In-Context Learning (and Unlearning) of Length Biases
Stephanie Schoch, Yangfeng Ji

TL;DR
This paper investigates how large language models learn and unlearn length biases in their predictions through in-context learning, revealing their ability to adapt and counteract biases without parameter fine-tuning.
Contribution
It is the first to analyze length biases in in-context learning and demonstrates how models can learn, modulate, and unlearn these biases effectively.
Findings
Models learn length biases in the context window.
Factors influencing bias levels are empirically identified.

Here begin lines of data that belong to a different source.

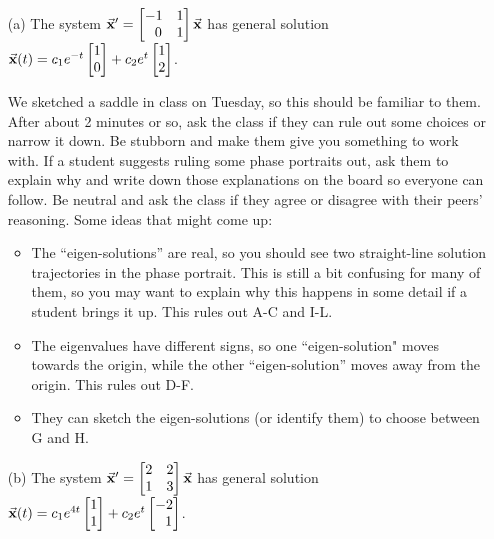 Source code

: \documentclass[epsf]{article}
\begin{document}
\begin{itemize}
\item[(a)] The system $\vec{\bf x}' = \begin{bmatrix}-1 & 1\cr\ \ 0 & 1 \end{bmatrix}\vec{\bf x}$ has general solution
$\vec{\bf x}(t) = c_1e^{-t}\begin{bmatrix}1 \cr0 \end{bmatrix} + c_2e^{t}\begin{bmatrix} 1 \cr 2 \end{bmatrix}$.

 We sketched a saddle in class on Tuesday, so this should be familiar to them.  After about 2 minutes or so, ask the class if they can rule out some choices or narrow it down.  Be stubborn and make them give you something to work with.  If a student suggests ruling some phase portraits out, ask them to explain why and write down those explanations on the board so everyone can follow.  Be neutral and ask the class if they agree or disagree with their peers' reasoning.  Some ideas that might come up:
\begin{itemize}
\item The ``eigen-solutions'' are real, so you should see two straight-line solution trajectories in the phase portrait.  This is still a bit confusing for many of them, so you may want to explain why this happens in some detail if a student brings it up.  This rules out A-C and I-L.
\item The eigenvalues have different signs, so one ``eigen-solution" moves towards the origin, while the other ``eigen-solution'' moves away from the origin.  This rules out D-F.
\item They can sketch the eigen-solutions (or identify them) to choose between G and H.
\end{itemize}

\item[(b)]  The system $\vec{\bf x}' = \begin{bmatrix}2 & 2\cr 1 & 3 \end{bmatrix}\vec{\bf x}$ has general solution
$\vec{\bf x}(t) = c_1e^{4t}\begin{bmatrix}1 \cr1 \end{bmatrix} + c_2e^{t}\begin{bmatrix} -2 \cr \ \ 1 \end{bmatrix}$.


\end{itemize}
\end{document}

In-context learning can counteract length biases without fine-tuning.
Abstract
Large language models have demonstrated strong capabilities to learn in-context, where exemplar input-output pairings are appended to the prompt for demonstration. However, existing work has demonstrated the ability of models to learn lexical and label biases in-context, which negatively impacts both performance and robustness of models. The impact of other statistical data biases remains under-explored, which this work aims to address. We specifically investigate the impact of length biases on in-context learning. We demonstrate that models do learn length biases in the context window for their predictions, and further empirically analyze the factors that modulate the level of bias exhibited by the model. In addition, we show that learning length information in-context can be used to counter the length bias that has been encoded in models (e.g., via fine-tuning). This reveals the power…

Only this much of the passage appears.